» Source information:

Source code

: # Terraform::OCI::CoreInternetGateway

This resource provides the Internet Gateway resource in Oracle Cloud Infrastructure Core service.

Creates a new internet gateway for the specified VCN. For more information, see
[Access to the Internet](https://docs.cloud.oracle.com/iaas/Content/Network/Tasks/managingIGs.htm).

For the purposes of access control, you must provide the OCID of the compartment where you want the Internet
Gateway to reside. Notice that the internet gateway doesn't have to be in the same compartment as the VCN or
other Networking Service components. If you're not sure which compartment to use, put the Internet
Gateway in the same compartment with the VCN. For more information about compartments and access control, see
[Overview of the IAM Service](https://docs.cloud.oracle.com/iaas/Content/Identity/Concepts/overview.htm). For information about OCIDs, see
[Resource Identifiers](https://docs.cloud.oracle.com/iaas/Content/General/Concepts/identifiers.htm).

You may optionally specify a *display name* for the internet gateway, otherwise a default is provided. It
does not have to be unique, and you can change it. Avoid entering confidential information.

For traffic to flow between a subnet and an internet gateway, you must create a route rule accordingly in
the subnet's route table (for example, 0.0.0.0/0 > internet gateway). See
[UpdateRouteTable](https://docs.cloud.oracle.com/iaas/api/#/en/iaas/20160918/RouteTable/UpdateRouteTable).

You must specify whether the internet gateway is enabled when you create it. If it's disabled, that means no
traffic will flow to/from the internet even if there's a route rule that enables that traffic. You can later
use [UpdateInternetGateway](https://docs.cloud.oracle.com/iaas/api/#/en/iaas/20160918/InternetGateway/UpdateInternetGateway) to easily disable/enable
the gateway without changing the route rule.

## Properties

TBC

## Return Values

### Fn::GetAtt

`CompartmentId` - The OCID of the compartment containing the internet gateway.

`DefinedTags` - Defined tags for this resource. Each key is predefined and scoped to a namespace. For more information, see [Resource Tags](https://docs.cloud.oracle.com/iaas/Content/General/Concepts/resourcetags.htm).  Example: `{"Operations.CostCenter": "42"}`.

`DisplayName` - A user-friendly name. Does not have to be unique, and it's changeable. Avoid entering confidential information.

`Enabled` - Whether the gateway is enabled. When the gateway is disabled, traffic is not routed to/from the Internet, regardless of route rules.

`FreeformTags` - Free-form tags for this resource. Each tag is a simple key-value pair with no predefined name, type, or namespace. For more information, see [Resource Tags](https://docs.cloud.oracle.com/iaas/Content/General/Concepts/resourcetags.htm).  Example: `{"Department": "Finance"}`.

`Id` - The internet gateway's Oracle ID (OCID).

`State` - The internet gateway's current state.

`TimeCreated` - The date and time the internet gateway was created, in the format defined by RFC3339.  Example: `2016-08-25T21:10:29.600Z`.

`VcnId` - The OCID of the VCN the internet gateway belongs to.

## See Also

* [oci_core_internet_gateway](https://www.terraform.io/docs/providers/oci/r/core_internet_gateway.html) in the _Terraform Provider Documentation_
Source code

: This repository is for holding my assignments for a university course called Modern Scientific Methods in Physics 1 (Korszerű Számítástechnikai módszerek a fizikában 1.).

» Task brief:
Each line of the material should be returned exactly as it stands.

» Your solution:
Source code

: # Terraform::OCI::CoreInternetGateway

This resource provides the Internet Gateway resource in Oracle Cloud Infrastructure Core service.

Creates a new internet gateway for the specified VCN. For more information, see
[Access to the Internet](https://docs.cloud.oracle.com/iaas/Content/Network/Tasks/managingIGs.htm).

For the purposes of access control, you must provide the OCID of the compartment where you want the Internet
Gateway to reside. Notice that the internet gateway doesn't have to be in the same compartment as the VCN or
other Networking Service components. If you're not sure which compartment to use, put the Internet
Gateway in the same compartment with the VCN. For more information about compartments and access control, see
[Overview of the IAM Service](https://docs.cloud.oracle.com/iaas/Content/Identity/Concepts/overview.htm). For information about OCIDs, see
[Resource Identifiers](https://docs.cloud.oracle.com/iaas/Content/General/Concepts/identifiers.htm).

You may optionally specify a *display name* for the internet gateway, otherwise a default is provided. It
does not have to be unique, and you can change it. Avoid entering confidential information.

For traffic to flow between a subnet and an internet gateway, you must create a route rule accordingly in
the subnet's route table (for example, 0.0.0.0/0 > internet gateway). See
[UpdateRouteTable](https://docs.cloud.oracle.com/iaas/api/#/en/iaas/20160918/RouteTable/UpdateRouteTable).

You must specify whether the internet gateway is enabled when you create it. If it's disabled, that means no
traffic will flow to/from the internet even if there's a route rule that enables that traffic. You can later
use [UpdateInternetGateway](https://docs.cloud.oracle.com/iaas/api/#/en/iaas/20160918/InternetGateway/UpdateInternetGateway) to easily disable/enable
the gateway without changing the route rule.

## Properties

TBC

## Return Values

### Fn::GetAtt

`CompartmentId` - The OCID of the compartment containing the internet gateway.

`DefinedTags` - Defined tags for this resource. Each key is predefined and scoped to a namespace. For more information, see [Resource Tags](https://docs.cloud.oracle.com/iaas/Content/General/Concepts/resourcetags.htm).  Example: `{"Operations.CostCenter": "42"}`.

`DisplayName` - A user-friendly name. Does not have to be unique, and it's changeable. Avoid entering confidential information.

`Enabled` - Whether the gateway is enabled. When the gateway is disabled, traffic is not routed to/from the Internet, regardless of route rules.

`FreeformTags` - Free-form tags for this resource. Each tag is a simple key-value pair with no predefined name, type, or namespace. For more information, see [Resource Tags](https://docs.cloud.oracle.com/iaas/Content/General/Concepts/resourcetags.htm).  Example: `{"Department": "Finance"}`.

`Id` - The internet gateway's Oracle ID (OCID).

`State` - The internet gateway's current state.

`TimeCreated` - The date and time the internet gateway was created, in the format defined by RFC3339.  Example: `2016-08-25T21:10:29.600Z`.

`VcnId` - The OCID of the VCN the internet gateway belongs to.

## See Also

* [oci_core_internet_gateway](https://www.terraform.io/docs/providers/oci/r/core_internet_gateway.html) in the _Terraform Provider Documentation_
Source code

: This repository is for holding my assignments for a university course called Modern Scientific Methods in Physics 1 (Korszerű Számítástechnikai módszerek a fizikában 1.).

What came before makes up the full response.